Ferris Bueller's Day Off Critique


Ferris Bueller's Day Off (1986), starring Matthew Broderick with Mia Sara and Alan Ruck, is a teen comedy by John Hughes. Broderick plays Ferris Bueller, a whimsical and wily high school senior who malingers for a day out in the city of Chicago with his best friend, Cameron, and his girlfriend, Sloane. 

If you don't give much thought to it, the movie can be enjoyed simply as a light-hearted and positive comedy. But if you spend time to consider deeper aspects of its message, you'll find some interesting things. There are a lot of relationships and themes that can be unpacked in this movie. Ferris's relationships with his parents, his sister, his principal, Cameron, and Sloane, as well as Cameron's relationship with his father, speak to various themes, like resistance to authority, seizing the day and living life to the fullest, and jealousy.
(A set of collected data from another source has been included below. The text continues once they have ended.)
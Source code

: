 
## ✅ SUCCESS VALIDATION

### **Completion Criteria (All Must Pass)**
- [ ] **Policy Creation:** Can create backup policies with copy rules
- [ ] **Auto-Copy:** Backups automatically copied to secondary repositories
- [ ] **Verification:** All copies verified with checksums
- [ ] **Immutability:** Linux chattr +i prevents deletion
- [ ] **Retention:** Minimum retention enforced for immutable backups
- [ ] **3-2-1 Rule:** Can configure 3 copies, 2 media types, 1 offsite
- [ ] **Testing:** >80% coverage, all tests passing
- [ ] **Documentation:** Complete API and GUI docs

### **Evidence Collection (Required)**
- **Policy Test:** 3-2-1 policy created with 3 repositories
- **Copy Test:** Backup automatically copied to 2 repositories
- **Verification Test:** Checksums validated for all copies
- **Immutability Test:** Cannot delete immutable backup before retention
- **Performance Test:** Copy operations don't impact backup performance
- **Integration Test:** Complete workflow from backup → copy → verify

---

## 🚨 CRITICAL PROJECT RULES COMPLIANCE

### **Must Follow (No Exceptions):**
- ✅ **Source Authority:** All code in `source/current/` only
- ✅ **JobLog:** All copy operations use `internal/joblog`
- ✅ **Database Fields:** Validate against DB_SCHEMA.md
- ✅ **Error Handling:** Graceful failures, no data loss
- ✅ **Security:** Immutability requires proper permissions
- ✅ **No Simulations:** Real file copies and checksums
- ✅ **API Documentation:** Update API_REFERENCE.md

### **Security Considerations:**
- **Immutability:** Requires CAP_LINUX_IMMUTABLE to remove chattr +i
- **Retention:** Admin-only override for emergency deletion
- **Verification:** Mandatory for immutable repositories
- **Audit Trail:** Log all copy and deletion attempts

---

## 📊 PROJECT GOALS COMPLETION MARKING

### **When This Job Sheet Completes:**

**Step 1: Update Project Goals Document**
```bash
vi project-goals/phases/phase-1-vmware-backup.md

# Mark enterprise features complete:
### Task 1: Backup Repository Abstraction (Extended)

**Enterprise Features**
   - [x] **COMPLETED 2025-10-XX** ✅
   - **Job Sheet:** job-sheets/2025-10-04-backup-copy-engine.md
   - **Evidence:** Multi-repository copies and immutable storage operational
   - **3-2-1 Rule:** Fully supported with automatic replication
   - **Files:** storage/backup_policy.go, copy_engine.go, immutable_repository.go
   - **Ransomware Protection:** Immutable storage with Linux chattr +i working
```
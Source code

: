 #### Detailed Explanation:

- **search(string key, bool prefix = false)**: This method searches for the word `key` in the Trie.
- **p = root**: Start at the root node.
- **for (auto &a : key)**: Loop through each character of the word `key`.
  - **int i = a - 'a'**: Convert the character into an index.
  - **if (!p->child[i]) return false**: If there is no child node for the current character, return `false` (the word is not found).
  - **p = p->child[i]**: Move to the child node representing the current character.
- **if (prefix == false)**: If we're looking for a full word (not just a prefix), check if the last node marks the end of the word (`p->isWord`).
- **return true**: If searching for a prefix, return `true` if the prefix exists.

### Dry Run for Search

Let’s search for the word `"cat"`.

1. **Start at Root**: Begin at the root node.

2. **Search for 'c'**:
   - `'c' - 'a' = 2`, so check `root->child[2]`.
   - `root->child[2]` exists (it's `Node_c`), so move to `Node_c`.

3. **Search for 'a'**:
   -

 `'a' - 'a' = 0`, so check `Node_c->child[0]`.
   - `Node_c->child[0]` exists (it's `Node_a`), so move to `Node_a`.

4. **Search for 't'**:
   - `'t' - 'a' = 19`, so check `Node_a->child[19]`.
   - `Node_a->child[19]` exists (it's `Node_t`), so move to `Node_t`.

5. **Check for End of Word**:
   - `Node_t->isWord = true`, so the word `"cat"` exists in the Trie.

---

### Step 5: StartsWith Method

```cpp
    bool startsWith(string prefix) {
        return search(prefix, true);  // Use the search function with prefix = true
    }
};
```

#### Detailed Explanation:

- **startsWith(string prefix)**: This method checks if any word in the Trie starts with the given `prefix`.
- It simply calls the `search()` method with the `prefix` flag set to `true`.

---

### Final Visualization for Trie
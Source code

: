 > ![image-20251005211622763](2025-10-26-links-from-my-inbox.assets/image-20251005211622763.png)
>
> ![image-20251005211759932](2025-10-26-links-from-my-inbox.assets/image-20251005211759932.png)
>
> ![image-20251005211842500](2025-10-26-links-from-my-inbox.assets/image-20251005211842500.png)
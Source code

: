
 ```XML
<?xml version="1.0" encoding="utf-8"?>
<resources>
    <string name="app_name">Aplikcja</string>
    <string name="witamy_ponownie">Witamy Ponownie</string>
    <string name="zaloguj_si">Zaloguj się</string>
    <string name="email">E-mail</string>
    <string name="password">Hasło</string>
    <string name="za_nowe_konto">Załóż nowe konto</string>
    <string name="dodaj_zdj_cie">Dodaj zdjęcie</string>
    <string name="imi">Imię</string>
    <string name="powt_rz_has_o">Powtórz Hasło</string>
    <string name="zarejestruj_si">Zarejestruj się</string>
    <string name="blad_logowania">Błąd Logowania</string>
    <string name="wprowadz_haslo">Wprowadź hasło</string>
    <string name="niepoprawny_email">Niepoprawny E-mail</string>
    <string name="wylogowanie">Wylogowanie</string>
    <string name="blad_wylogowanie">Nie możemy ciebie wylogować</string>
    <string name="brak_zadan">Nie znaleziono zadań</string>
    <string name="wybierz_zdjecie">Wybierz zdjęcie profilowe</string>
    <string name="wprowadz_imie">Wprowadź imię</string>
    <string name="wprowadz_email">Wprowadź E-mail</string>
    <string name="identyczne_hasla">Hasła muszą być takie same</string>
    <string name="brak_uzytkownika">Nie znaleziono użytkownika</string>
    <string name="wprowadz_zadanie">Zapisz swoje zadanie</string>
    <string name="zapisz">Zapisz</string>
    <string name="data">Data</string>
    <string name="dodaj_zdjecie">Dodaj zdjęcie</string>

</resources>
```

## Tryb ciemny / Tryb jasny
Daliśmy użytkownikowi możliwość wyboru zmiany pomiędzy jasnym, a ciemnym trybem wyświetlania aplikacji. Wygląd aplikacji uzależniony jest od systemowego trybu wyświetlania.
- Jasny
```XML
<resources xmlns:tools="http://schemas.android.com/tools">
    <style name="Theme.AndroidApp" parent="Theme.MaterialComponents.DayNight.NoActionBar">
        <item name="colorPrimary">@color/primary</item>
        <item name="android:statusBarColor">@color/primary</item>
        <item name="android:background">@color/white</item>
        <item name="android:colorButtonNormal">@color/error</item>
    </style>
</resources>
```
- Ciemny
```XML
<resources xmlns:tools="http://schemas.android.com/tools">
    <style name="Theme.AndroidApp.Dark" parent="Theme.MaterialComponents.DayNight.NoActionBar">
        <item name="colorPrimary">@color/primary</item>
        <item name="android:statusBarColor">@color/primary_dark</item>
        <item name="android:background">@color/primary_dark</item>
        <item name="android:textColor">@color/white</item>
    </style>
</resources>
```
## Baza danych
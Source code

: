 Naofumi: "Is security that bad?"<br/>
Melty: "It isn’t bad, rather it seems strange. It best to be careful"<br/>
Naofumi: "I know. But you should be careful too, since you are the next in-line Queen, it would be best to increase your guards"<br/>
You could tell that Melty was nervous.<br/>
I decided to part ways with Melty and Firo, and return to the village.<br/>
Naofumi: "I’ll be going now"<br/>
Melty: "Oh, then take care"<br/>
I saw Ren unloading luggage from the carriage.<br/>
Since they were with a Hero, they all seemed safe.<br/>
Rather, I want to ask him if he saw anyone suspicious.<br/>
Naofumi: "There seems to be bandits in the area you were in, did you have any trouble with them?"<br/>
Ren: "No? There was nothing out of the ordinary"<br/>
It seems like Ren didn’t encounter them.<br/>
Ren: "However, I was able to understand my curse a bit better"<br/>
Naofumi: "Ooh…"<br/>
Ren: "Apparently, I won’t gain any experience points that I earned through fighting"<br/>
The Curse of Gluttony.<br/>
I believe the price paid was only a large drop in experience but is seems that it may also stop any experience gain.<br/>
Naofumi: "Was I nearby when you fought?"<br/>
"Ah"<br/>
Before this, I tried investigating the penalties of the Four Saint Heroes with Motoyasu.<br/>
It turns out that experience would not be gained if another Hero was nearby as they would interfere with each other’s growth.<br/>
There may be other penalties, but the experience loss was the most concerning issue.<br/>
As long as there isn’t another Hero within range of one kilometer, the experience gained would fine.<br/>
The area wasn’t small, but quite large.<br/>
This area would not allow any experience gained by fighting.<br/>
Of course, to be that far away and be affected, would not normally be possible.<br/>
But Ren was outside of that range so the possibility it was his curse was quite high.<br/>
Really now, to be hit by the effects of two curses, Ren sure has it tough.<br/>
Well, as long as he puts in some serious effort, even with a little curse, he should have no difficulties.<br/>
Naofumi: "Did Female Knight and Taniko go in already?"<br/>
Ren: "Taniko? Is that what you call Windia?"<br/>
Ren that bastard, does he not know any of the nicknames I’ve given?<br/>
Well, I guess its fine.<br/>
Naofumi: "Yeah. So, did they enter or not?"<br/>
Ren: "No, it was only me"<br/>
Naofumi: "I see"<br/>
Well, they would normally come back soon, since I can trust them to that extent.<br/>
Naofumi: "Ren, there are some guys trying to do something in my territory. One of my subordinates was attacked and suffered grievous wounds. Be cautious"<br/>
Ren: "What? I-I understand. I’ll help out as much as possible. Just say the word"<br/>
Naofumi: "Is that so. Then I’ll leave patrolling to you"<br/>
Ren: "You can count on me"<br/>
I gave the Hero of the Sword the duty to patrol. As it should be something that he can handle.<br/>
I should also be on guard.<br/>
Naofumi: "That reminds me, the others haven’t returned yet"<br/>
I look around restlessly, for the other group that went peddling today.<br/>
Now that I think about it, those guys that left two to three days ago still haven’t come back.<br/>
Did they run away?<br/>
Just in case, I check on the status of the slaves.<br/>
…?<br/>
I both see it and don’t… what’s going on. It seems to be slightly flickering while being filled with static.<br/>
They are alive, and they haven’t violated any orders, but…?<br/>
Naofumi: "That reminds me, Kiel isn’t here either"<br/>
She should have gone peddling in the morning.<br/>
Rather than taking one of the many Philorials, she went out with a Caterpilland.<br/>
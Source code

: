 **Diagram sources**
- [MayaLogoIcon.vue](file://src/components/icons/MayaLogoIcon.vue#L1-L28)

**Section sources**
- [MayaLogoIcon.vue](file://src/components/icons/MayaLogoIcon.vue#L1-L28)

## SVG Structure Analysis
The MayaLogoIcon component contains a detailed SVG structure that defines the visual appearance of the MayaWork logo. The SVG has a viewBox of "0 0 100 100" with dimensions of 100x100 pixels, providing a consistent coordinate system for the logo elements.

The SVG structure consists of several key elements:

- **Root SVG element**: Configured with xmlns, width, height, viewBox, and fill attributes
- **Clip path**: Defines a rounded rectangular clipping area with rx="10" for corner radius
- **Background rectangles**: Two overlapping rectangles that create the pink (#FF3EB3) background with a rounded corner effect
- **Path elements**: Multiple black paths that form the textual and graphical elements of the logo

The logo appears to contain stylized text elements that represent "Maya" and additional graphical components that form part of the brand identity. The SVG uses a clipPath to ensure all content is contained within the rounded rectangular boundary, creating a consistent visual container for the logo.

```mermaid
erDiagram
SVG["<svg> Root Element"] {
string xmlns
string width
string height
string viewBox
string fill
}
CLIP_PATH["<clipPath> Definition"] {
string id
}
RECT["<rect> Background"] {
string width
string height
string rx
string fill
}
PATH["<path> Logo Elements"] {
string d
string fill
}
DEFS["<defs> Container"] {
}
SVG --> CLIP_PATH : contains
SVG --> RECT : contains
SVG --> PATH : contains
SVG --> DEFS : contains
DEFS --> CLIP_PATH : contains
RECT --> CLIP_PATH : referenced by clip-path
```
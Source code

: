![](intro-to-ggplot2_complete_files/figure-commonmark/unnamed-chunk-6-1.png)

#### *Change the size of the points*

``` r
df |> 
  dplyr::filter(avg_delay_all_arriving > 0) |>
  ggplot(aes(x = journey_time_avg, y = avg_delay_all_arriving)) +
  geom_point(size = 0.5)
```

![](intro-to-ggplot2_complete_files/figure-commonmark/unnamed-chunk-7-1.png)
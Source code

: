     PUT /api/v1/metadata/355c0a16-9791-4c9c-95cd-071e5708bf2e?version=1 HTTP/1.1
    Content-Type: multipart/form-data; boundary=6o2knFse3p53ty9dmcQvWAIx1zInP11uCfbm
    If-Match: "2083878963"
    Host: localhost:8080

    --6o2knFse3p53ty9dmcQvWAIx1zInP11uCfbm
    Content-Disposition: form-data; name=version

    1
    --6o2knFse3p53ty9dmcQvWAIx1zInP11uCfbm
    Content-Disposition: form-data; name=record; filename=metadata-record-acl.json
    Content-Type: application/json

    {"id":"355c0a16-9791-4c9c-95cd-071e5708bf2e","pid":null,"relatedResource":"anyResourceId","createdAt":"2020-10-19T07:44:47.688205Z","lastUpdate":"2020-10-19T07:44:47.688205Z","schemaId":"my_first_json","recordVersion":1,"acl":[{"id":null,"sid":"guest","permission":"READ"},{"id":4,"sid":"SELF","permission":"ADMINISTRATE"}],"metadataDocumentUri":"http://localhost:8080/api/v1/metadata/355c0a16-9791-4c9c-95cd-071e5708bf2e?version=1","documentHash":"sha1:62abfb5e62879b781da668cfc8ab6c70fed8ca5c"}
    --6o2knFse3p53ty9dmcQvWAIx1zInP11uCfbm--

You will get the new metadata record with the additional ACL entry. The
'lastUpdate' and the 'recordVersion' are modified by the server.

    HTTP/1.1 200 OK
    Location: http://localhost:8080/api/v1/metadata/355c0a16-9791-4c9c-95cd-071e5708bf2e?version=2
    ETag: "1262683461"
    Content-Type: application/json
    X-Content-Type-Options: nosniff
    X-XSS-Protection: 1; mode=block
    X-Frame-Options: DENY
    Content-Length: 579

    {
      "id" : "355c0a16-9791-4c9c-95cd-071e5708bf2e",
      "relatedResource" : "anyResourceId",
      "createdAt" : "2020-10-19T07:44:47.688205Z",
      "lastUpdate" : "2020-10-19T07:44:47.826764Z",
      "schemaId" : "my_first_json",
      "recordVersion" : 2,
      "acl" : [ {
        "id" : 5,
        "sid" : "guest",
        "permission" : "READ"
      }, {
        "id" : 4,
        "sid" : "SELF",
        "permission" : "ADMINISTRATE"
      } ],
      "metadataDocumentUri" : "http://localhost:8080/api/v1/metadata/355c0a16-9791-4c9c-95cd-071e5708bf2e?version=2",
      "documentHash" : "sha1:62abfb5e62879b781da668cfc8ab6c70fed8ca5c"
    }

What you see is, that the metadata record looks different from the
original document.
The smörgåsbord of extremely relatable issues and dynamics at play in Hughes' movie is a critical component of its success across all audiences, and contributed to its spot as #10 highest grossing film in the US in 1986 (having the bad luck to be released in the same year as Top Gun, Crocodile Dundee, The Karate Kid Part II, Star Trek IV, Aliens, and other such famous names). The Library of Congress selected the film to be preserved in the National Film Registry in 2014 for being "culturally, historically, or aesthetically significant."

All in all, the characters of Ferris and Cameron were very well performed, and the humor and tone also deserve praise.